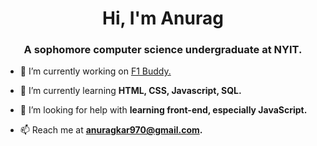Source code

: <h1 align="center">Hi, I'm Anurag</h1>
<h3 align="center">A sophomore computer science undergraduate at NYIT.</h3>

- 🔭 I’m currently working on [F1 Buddy.](https://github.com/F1-Buddy/f1buddy-python)

- 🌱 I’m currently learning **HTML, CSS, Javascript, SQL.**

- 🤝 I’m looking for help with **learning front-end, especially JavaScript.**

- 📫 Reach me at **anuragkar970@gmail.com.**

------

▶ _Problem details_
What is wanted is a verbatim transcription of every record above, pictures excluded.

▶ _Answer below_
Source code

: <h1 align="center">Hi, I'm Anurag</h1>
<h3 align="center">A sophomore computer science undergraduate at NYIT.</h3>

- 🔭 I’m currently working on [F1 Buddy.](https://github.com/F1-Buddy/f1buddy-python)

- 🌱 I’m currently learning **HTML, CSS, Javascript, SQL.**

- 🤝 I’m looking for help with **learning front-end, especially JavaScript.**

- 📫 Reach me at **anuragkar970@gmail.com.**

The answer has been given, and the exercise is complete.